Postgresql – Need to group by column while ignoring some text format

group bypostgresql

I have the following data.

Sport
--------------
Baseball
Football
Baseball [a]
Football [a] [b]
Basketball

How can I group this to ignore the data in the brackets?

Best Answer

The expression

regexp_replace(the_column, ' +.*$', '')

will remove everything starting with the first space character up until the end of the string.
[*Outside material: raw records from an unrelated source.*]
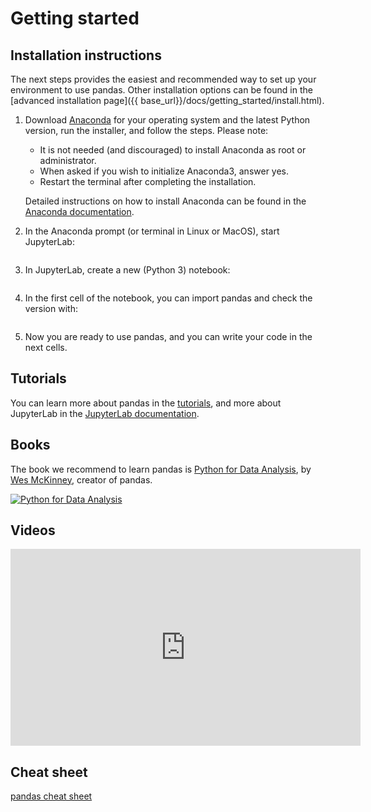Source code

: # Getting started

## Installation instructions

The next steps provides the easiest and recommended way to set up your
environment to use pandas. Other installation options can be found in
the [advanced installation page]({{ base_url}}/docs/getting_started/install.html).

1. Download [Anaconda](https://www.anaconda.com/distribution/) for your operating system and
   the latest Python version, run the installer, and follow the steps. Please note:

    - It is not needed (and discouraged) to install Anaconda as root or administrator.
    - When asked if you wish to initialize Anaconda3, answer yes.
    - Restart the terminal after completing the installation.

    Detailed instructions on how to install Anaconda can be found in the
    [Anaconda documentation](https://docs.anaconda.com/anaconda/install/).

2. In the Anaconda prompt (or terminal in Linux or MacOS), start JupyterLab:

    <img class="img-fluid" alt="" src="/static/img/install/anaconda_prompt.png"/>

3. In JupyterLab, create a new (Python 3) notebook:

    <img class="img-fluid" alt="" src="/static/img/install/jupyterlab_home.png"/>

4. In the first cell of the notebook, you can import pandas and check the version with:

    <img class="img-fluid" alt="" src="/static/img/install/pandas_import_and_version.png"/>

5. Now you are ready to use pandas, and you can write your code in the next cells.

## Tutorials

You can learn more about pandas in the [tutorials](/docs/getting_started/intro_tutorials/),
and more about JupyterLab in the
[JupyterLab documentation](https://jupyterlab.readthedocs.io/en/stable/user/interface.html).

## Books

The book we recommend to learn pandas is [Python for Data Analysis](https://amzn.to/2KI5JJw),
by [Wes McKinney](https://wesmckinney.com/), creator of pandas.

<a href="https://amzn.to/2KI5JJw">
    <img alt="Python for Data Analysis" src="/static/img/pydata_book.gif"/>
</a>

## Videos

<iframe width="560" height="315" frameborder="0"
src="https://www.youtube.com/embed/_T8LGqJtuGc"
allow="accelerometer; autoplay; encrypted-media; gyroscope; picture-in-picture"
allowfullscreen></iframe>

## Cheat sheet

[pandas cheat sheet](https://pandas.pydata.org/Pandas_Cheat_Sheet.pdf)
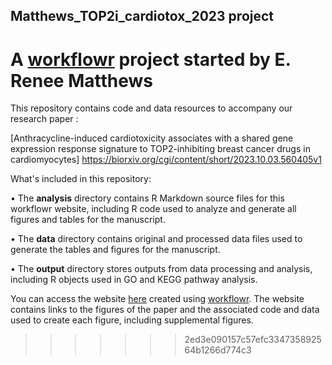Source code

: ## Matthews_TOP2i_cardiotox_2023 project

A [workflowr] project started by E. Renee Matthews
=======


This repository contains code and data resources to accompany our research paper :


[Anthracycline-induced cardiotoxicity associates with a shared gene expression response signature to TOP2-inhibiting breast cancer drugs in cardiomyocytes] https://biorxiv.org/cgi/content/short/2023.10.03.560405v1
 

What's included in this repository:

  •	The **analysis** directory contains R Markdown source files for this workflowr website, including R code used to analyze and generate all figures and tables for the manuscript.
  
  •	The **data** directory contains original and processed data files used to generate the tables and figures for the manuscript.
  
  •	The **output** directory stores outputs from data processing and analysis, including R objects used in GO and KEGG pathway analysis.
	


You can access the website [here] created using [workflowr].
The website contains links to the figures of the paper and the associated code and data used to create each figure, including supplemental figures.



[workflowr]: https://github.com/workflowr/workflowr
[here]: https://mward-lab.github.io/Matthews_TOP2i_cardiotox_2023/index.html


>>>>>>> 2ed3e090157c57efc334735892564b1266d774c3
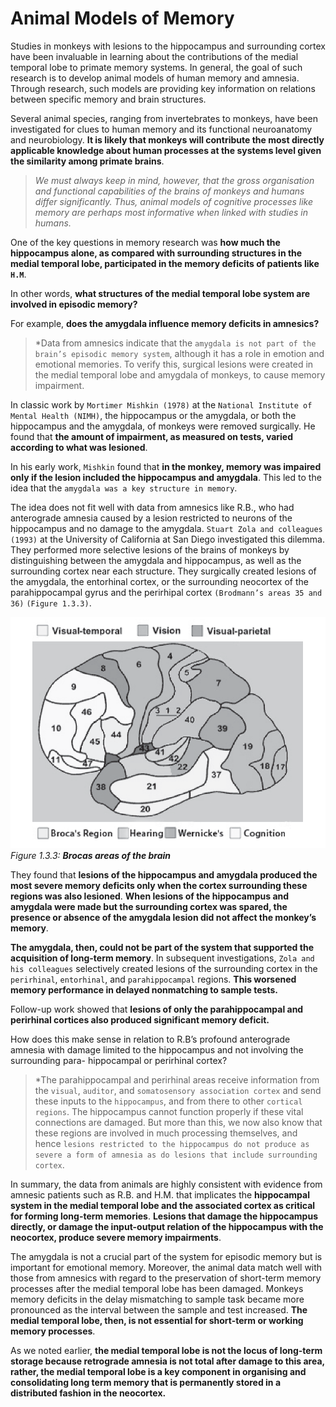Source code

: # Animal Models of Memory
Studies in monkeys with lesions to the hippocampus and surrounding cortex have been invaluable in learning about the contributions of the medial
temporal lobe to primate memory systems. In general, the goal of such research is to develop animal models of human memory and amnesia.
Through research, such models are providing key information on relations between specific memory and brain structures.

Several animal species, ranging from invertebrates to monkeys, have been investigated for clues to human memory and its functional neuroanatomy
and neurobiology. **It is likely that monkeys will contribute the most directly applicable knowledge about human processes at the systems level
given the similarity among primate brains**.

> *We must always keep in mind, however, that the gross organisation and functional capabilities of the brains of monkeys and humans differ
> significantly. Thus, animal models of cognitive processes like memory are perhaps most informative when linked with studies in humans.*

One of the key questions in memory research was **how much the hippocampus alone, as compared with surrounding structures in the medial temporal lobe,
participated in the memory deficits of patients like `H.M`**.

In other words, **what structures of the medial temporal lobe system are involved in episodic memory?**

For example, **does the amygdala influence memory deficits in amnesics?**

> *Data from amnesics indicate that the `amygdala is not part of the brain’s episodic memory system`, although it has a role in emotion
> and emotional memories. To verify this, surgical lesions were created in the medial temporal lobe and amygdala of monkeys, to cause memory
> impairment.

In classic work by `Mortimer Mishkin (1978)` at the `National Institute of Mental Health (NIMH)`, the hippocampus or the amygdala,
or both the hippocampus and the amygdala, of monkeys were removed surgically. He found that **the amount of impairment, as measured on tests,
varied according to what was lesioned**.

In his early work, `Mishkin` found that **in the monkey, memory was impaired only if the lesion included the hippocampus and amygdala**.
This led to the idea that the `amygdala was a key structure in memory`.

The idea does not fit well with data from amnesics like R.B., who had anterograde amnesia caused by a lesion restricted to neurons of the
hippocampus and no damage to the amygdala. `Stuart Zola and colleagues (1993)` at the University of California at San Diego investigated this
dilemma. They performed more selective lesions of the brains of monkeys by distinguishing between the amygdala and hippocampus, as well as
the surrounding cortex near each structure. They surgically created lesions of the amygdala, the entorhinal cortex, or the surrounding neocortex
of the parahippocampal gyrus and the perirhipal cortex `(Brodmann’s areas 35 and 36)` `(Figure 1.3.3)`.

![figure 1.3.3: Brocas areas of the brain](Brocas-areas-of-the-brain-figure-1-3-3.png)
*Figure 1.3.3: **Brocas areas of the brain***

They found that **lesions of the hippocampus and amygdala produced the most severe memory deficits only when the cortex surrounding these
regions was also lesioned**. **When lesions of the hippocampus and amygdala were made but the surrounding cortex was spared, the presence
or absence of the amygdala lesion did not affect the monkey’s memory**.

**The amygdala, then, could not be part of the system that supported the acquisition of long-term memory**. In subsequent investigations,
`Zola and his colleagues` selectively created lesions of the surrounding cortex in the `perirhinal`, `entorhinal`, and `parahippocampal` regions.
**This worsened memory performance in delayed nonmatching to sample tests.**

Follow-up work showed that **lesions of only the parahippocampal and perirhinal cortices also produced significant memory deficit.**

How does this make sense in relation to R.B’s profound anterograde amnesia with damage limited to the hippocampus and not involving the
surrounding para- hippocampal or perirhinal cortex?

> *The parahippocampal and perirhinal areas receive information from the `visual`, `auditor`, and `somatosensory association cortex` and send
> these inputs to the `hippocampus`, and from there to other `cortical regions`. The hippocampus cannot function properly if these vital
> connections are damaged. But more than this, we now also know that these regions are involved in much processing themselves, and hence
> `lesions restricted to the hippocampus do not produce as severe a form of amnesia as do lesions that include surrounding cortex`.

In summary, the data from animals are highly consistent with evidence from amnesic patients such as R.B. and H.M. that implicates the
**hippocampal system in the medial temporal lobe and the associated cortex as critical for forming long-term memories**. **Lesions that damage
the hippocampus directly, or damage the input-output relation of the hippocampus with the neocortex, produce severe memory impairments**.

The amygdala is not a crucial part of the system for episodic memory but is important for emotional memory. Moreover, the animal data match
well with those from amnesics with regard to the preservation of short-term memory processes after the medial temporal lobe has been damaged.
Monkeys memory deficits in the delay mismatching to sample task became more pronounced as the interval between the sample and test increased.
**The medial temporal lobe, then, is not essential for short-term or working memory processes**.

As we noted earlier, **the medial temporal lobe is not the locus of long-term storage because retrograde amnesia is not total after damage
to this area, rather, the medial temporal lobe is a key component in organising and consolidating long term memory that is permanently stored
in a distributed fashion in the neocortex.**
So you just need to group by that expression:

with test_data (sport) as
(
  values 
    ('Baseball'), 
    ('Football'), 
    ('Baseball [a]'), 
    ('Football [a] [b]'), 
    ('Basketball')
)
select regexp_replace(sport, ' .*$', ''), count(*)
from test_data
group by regexp_replace(sport, ' .*$', '')

This will return:

regexp_replace | count
---------------+------
Baseball       |     2
Basketball     |     1
Football       |     2

SQLFiddle: http://sqlfiddle.com/#!15/d41d8/3379

Edit

To deal with legitimate multi-word sports there are two options:

  1. remove everything after the first [: regexp_replace(sport, ' \[.*$', '')
  2. remove all characters that occur between [..] and then trim the result: trim(regexp_replace(sport, '\[.*\]', '', 'g'))